The study found that of the survey respondents who identified as Catholic, nearly half (48 percent) felt that children being raised by an unmarried mother and father was acceptable and as good as any other arrangement for raising children, and almost that many (43 percent) felt that same-sex couples raising children was also acceptable and just as good as any other family arrangement. According to Jessica Martinez, a senior researcher at Pew, there was some variation in these findings by age. “Catholics under thirty are more likely than older Catholics to say that children being raised by a gay or lesbian couple is ‘acceptable and as good as any other arrangement for raising children,’” Martinez told TheHumanist.com,  “But they are not more likely to say this about children being raised by single parents or divorced parents.”

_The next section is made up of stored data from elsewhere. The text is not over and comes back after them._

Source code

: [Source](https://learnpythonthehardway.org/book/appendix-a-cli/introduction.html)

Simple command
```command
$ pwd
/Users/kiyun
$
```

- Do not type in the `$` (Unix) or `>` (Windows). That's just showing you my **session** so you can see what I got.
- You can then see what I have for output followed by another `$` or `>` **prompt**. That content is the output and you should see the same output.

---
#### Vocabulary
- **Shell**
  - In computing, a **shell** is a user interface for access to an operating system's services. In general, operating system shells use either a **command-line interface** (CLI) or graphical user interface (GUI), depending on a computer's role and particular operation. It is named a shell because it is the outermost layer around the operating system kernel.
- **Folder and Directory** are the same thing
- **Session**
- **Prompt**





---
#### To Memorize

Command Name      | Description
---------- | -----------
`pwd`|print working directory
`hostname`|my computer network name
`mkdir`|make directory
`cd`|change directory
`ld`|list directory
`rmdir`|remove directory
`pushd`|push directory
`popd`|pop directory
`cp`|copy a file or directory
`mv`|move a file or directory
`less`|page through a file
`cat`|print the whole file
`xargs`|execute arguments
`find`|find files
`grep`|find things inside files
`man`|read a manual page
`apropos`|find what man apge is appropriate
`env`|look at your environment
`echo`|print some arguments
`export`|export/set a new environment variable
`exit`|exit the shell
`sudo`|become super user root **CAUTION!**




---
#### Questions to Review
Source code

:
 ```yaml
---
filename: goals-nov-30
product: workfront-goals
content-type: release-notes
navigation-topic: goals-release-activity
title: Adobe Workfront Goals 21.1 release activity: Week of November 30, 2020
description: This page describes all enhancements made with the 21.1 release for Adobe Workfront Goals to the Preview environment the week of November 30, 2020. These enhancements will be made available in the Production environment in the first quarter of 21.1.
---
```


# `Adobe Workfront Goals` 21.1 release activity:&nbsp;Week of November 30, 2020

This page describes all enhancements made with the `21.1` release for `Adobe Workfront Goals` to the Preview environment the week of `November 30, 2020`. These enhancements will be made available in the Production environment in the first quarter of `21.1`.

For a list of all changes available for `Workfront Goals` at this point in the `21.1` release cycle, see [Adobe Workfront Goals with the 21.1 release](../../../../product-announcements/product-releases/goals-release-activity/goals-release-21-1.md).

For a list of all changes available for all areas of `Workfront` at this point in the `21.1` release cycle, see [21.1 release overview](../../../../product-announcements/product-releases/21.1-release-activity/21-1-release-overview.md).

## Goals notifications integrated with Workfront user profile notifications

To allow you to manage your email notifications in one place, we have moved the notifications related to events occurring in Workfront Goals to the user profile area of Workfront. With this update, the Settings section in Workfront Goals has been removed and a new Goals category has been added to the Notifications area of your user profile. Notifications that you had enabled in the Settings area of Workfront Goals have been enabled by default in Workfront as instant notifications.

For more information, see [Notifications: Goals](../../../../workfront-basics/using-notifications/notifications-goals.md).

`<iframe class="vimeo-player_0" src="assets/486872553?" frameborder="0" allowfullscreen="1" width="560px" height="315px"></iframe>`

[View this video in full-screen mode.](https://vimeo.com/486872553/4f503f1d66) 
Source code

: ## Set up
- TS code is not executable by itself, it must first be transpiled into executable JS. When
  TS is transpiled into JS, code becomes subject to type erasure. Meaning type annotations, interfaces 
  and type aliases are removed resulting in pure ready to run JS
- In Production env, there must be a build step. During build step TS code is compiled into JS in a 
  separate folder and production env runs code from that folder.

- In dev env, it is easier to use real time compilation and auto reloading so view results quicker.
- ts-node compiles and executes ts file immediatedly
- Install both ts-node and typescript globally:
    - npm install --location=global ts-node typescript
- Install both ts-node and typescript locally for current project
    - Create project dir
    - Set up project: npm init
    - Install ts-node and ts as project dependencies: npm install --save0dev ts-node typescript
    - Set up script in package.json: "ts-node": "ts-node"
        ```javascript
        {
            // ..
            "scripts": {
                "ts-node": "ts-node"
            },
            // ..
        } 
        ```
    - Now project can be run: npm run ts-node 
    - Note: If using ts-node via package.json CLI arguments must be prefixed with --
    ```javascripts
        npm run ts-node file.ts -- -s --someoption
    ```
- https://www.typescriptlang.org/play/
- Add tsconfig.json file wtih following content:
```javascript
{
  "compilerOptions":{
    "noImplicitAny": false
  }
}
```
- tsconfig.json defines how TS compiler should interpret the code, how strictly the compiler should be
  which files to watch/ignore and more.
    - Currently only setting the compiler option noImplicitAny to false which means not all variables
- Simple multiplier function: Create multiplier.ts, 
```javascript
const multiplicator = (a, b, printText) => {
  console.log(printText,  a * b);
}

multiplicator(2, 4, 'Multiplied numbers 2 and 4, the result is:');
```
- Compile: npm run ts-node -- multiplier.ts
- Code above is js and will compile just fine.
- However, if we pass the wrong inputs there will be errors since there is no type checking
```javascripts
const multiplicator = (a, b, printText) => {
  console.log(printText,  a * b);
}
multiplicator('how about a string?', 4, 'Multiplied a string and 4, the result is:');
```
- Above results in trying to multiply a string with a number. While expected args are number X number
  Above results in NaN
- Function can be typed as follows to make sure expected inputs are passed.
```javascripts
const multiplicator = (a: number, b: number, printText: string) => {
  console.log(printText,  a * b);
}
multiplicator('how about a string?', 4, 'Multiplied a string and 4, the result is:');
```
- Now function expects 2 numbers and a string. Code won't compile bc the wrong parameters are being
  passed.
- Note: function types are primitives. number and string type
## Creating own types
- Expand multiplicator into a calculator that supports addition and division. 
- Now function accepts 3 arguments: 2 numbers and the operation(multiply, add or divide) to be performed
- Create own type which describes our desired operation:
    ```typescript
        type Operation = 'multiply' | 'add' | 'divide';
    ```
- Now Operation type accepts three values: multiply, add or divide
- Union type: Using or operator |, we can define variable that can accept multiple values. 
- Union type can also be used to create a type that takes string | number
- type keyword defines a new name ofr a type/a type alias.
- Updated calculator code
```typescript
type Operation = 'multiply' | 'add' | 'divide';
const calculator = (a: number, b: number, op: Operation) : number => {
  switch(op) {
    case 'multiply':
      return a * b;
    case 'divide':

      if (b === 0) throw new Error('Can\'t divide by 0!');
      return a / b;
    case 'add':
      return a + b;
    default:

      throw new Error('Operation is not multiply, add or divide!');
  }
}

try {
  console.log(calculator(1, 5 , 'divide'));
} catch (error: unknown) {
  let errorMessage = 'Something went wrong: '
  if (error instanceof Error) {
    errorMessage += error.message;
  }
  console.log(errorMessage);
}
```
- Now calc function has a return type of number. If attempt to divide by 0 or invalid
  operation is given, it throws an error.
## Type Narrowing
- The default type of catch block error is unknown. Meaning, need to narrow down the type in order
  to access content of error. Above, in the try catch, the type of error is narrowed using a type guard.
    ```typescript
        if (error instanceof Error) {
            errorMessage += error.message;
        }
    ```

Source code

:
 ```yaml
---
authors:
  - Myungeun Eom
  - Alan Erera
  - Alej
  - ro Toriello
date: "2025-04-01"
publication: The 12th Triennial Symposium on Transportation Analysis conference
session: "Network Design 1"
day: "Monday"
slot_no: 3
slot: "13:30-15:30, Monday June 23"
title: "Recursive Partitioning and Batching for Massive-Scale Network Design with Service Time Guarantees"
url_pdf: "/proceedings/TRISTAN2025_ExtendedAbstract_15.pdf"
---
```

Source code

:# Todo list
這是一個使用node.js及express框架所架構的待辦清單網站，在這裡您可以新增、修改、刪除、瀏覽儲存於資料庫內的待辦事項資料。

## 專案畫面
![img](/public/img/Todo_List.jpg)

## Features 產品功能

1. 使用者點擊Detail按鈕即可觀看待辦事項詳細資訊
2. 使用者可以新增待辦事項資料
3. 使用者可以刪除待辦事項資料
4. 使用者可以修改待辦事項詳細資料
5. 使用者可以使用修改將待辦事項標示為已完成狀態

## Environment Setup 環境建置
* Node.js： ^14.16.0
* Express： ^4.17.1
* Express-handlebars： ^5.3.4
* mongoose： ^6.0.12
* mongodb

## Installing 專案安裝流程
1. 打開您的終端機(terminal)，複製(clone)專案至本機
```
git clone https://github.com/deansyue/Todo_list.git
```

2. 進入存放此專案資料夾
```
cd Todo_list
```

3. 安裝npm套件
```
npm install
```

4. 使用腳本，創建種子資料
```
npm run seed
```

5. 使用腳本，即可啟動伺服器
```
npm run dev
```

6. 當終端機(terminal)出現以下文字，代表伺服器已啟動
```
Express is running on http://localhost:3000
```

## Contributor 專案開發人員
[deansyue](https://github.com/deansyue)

Sixty-six percent of US Catholics do not think that using contraception is a sin, and nearly half (46 percent) think that the Catholic Church should recognize same-sex marriages. Catholic women seemed somewhat more likely than Catholic men to disagree with the church on these teachings. “Catholic women do tend to be more accepting than men on the questions about single parent families and same-sex families,” Martinez wrote in an email. “Catholic women are also somewhat more likely than Catholic men to say they think the church should allow Catholics to use birth control, and that it should recognize the marriages of gay and lesbian couples.”

If many Americans who identify as Catholic deviate from church doctrine on issues related to marriage and family life, what do those who have left the Catholic Church think? Pew also looked at the opinions of ex-Catholics, defined in the study as Americans who reported being raised in the Catholic Church but who no longer consider themselves Catholic in any way. According to Martinez, 50 percent of these ex-Catholics are religiously unaffiliated, and “among all ex-Catholics, 8 percent identify as atheist in this survey, 13 percent as agnostic, and 30 percent say they are ‘nothing in particular.’” The study also included a category of cultural Catholics, who identified as “faith tradition other than Catholicism” or as religiously unaffiliated but who also “consider themselves Catholic or partially Catholic in some other way.” Of these cultural Catholics, Martinez reported that only “2 percent identified as atheists in this survey, 4 percent as agnostics and 29 percent as ‘nothing in particular.’” These cultural Catholics also seem more likely to rejoin the church, as 43 percent said they could see themselves returning fully to Catholicism in the future. Ex-Catholics, however, appear unlikely to rejoin the church, even if they do generally hold Pope Francis in high esteem. Eighty-nine percent of ex-Catholics stated that they could not ever imagine themselves rejoining the church.

With that many ex-Catholics unlikely to ever return to the church, not even Pope Francis’s popularity seems capable of bringing all of the so-called lost sheep back into the fold. For those who have declared their permanent separation from the church, humanism might be a more appealing option, since it’s far less rigid and far more individualistic than Catholicism. Humanists may also want to consider putting greater emphasis on our positive values of respect for human sexuality and support for reproductive justice. The American Humanist Association has been championing the right of marriage for same-sex couples and the reproductive rights of women since the 1960s. The humanist community should continue to work toward these and other positive values, both to let ex-Catholics know that they can find a welcoming home in humanism and to collaborate with progressive Catholics (as they are on the upcoming Common Ground conference) wherever possible to create a more equitable society for all.